(Stored entries)
★ ★ ★
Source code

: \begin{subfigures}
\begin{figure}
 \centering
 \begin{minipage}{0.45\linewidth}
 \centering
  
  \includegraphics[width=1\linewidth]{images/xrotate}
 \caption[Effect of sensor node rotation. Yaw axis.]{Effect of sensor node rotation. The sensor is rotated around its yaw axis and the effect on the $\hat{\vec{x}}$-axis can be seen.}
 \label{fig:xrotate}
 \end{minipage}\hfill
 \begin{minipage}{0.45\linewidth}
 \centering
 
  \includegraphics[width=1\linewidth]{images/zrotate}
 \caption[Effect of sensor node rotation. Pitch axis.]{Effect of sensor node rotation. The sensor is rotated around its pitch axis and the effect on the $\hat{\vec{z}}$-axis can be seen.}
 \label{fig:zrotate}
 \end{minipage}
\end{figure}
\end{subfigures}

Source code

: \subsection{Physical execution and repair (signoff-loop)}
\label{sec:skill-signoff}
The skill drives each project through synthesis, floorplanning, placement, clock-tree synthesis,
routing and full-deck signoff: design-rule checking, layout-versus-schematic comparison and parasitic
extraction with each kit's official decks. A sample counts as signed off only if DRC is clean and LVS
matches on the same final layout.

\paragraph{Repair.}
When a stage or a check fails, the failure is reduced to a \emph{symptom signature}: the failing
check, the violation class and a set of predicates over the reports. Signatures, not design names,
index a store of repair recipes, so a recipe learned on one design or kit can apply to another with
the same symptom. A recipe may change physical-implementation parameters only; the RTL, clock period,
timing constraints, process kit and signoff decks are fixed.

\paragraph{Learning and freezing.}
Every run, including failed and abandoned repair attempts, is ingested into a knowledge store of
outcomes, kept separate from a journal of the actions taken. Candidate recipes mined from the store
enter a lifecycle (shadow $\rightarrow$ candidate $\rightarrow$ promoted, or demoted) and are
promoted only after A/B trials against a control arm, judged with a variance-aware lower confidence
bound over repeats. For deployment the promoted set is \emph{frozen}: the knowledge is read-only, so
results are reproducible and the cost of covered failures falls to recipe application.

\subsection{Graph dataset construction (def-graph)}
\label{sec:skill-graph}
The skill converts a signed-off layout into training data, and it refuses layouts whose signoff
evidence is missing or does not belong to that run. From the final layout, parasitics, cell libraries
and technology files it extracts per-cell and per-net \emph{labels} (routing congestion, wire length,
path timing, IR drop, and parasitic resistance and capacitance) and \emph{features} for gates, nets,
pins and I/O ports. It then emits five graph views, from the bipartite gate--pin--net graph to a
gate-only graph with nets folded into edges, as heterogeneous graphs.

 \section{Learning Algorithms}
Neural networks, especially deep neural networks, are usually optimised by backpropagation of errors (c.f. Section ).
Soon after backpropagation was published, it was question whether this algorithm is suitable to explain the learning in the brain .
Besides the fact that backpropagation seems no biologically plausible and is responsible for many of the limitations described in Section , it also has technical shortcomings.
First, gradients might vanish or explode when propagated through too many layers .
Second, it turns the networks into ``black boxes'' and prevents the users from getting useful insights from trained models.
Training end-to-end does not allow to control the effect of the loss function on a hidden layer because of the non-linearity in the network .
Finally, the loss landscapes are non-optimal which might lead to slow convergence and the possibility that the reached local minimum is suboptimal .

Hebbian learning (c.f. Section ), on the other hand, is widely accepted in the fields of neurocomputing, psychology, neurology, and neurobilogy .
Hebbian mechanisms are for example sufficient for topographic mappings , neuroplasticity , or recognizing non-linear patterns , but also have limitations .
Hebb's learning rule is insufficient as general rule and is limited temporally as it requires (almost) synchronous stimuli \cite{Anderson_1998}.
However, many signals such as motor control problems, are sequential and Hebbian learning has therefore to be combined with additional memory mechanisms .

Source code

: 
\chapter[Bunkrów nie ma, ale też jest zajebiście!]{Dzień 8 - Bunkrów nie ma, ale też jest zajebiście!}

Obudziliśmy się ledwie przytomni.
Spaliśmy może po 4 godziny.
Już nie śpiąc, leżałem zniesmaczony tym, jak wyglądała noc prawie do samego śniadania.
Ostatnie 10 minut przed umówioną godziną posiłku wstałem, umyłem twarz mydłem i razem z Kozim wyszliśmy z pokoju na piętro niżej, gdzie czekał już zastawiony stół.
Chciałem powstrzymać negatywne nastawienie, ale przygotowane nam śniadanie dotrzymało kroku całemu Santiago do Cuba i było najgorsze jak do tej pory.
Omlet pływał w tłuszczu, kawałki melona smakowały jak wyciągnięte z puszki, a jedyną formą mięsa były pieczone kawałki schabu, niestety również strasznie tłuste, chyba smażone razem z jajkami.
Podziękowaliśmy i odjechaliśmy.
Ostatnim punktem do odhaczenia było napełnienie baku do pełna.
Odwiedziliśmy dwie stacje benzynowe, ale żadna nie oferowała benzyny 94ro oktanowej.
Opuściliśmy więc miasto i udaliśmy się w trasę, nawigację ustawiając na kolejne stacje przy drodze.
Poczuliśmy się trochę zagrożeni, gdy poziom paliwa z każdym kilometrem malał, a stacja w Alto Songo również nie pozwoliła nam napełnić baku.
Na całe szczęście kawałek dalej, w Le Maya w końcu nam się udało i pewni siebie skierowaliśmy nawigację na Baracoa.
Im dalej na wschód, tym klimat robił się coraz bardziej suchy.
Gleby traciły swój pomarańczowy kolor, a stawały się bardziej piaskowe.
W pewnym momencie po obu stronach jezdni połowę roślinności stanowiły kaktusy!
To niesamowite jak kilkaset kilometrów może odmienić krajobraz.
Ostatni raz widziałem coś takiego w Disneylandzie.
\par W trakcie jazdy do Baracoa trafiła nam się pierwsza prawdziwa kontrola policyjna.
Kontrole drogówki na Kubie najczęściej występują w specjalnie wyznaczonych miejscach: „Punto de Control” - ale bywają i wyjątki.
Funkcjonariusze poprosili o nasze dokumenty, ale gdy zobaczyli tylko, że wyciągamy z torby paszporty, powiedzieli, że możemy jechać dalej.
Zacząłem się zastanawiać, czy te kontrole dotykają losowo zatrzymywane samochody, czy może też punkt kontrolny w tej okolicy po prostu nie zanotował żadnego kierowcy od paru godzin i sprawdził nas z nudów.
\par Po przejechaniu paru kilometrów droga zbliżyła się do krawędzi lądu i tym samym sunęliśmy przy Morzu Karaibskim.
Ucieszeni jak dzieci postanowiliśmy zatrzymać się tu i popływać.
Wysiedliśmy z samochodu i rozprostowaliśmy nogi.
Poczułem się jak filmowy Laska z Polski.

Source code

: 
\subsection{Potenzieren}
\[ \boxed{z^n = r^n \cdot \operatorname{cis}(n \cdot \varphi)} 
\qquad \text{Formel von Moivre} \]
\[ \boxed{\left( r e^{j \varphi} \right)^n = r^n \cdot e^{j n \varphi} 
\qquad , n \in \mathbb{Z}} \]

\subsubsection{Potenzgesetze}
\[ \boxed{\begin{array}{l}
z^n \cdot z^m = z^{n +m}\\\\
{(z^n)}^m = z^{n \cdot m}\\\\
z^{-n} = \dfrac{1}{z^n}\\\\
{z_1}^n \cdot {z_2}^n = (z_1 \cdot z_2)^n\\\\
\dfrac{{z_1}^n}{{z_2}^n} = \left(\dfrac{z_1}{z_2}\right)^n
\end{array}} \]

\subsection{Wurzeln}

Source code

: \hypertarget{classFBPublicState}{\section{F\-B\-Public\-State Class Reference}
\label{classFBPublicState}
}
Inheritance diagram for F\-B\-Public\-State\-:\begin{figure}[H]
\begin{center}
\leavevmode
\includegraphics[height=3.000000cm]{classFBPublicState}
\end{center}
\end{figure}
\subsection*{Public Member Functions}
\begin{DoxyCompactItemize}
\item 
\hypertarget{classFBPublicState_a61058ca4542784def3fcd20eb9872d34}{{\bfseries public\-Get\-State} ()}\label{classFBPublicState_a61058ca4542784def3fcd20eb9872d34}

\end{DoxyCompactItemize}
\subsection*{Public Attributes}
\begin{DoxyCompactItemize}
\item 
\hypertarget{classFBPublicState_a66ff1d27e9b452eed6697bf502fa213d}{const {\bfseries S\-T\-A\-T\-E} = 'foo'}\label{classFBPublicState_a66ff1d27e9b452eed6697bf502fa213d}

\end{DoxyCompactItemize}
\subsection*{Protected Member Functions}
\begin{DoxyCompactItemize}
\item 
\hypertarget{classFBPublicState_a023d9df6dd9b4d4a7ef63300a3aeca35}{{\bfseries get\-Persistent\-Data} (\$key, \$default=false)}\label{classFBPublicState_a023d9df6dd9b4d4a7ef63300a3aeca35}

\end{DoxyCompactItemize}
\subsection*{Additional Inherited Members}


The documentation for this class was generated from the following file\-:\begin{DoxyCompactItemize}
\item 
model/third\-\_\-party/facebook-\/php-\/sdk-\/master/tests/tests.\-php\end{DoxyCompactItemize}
★ ★ ★
Exercise prompt: The required answer is the run of lines above, starting at the line with "Podziękowaliśmy i odjechaliśmy." and ending at the line with "Funkcjonariusze poprosili o", reproduced exactly with both ends.

Your solution:
Podziękowaliśmy i odjechaliśmy.
Ostatnim punktem do odhaczenia było napełnienie baku do pełna.
Odwiedziliśmy dwie stacje benzynowe, ale żadna nie oferowała benzyny 94ro oktanowej.
Opuściliśmy więc miasto i udaliśmy się w trasę, nawigację ustawiając na kolejne stacje przy drodze.
Poczuliśmy się trochę zagrożeni, gdy poziom paliwa z każdym kilometrem malał, a stacja w Alto Songo również nie pozwoliła nam napełnić baku.
Na całe szczęście kawałek dalej, w Le Maya w końcu nam się udało i pewni siebie skierowaliśmy nawigację na Baracoa.
Im dalej na wschód, tym klimat robił się coraz bardziej suchy.
Gleby traciły swój pomarańczowy kolor, a stawały się bardziej piaskowe.
W pewnym momencie po obu stronach jezdni połowę roślinności stanowiły kaktusy!
To niesamowite jak kilkaset kilometrów może odmienić krajobraz.
Ostatni raz widziałem coś takiego w Disneylandzie.
\par W trakcie jazdy do Baracoa trafiła nam się pierwsza prawdziwa kontrola policyjna.
Kontrole drogówki na Kubie najczęściej występują w specjalnie wyznaczonych miejscach: „Punto de Control” - ale bywają i wyjątki.
Funkcjonariusze poprosili o nasze dokumenty, ale gdy zobaczyli tylko, że wyciągamy z torby paszporty, powiedzieli, że możemy jechać dalej.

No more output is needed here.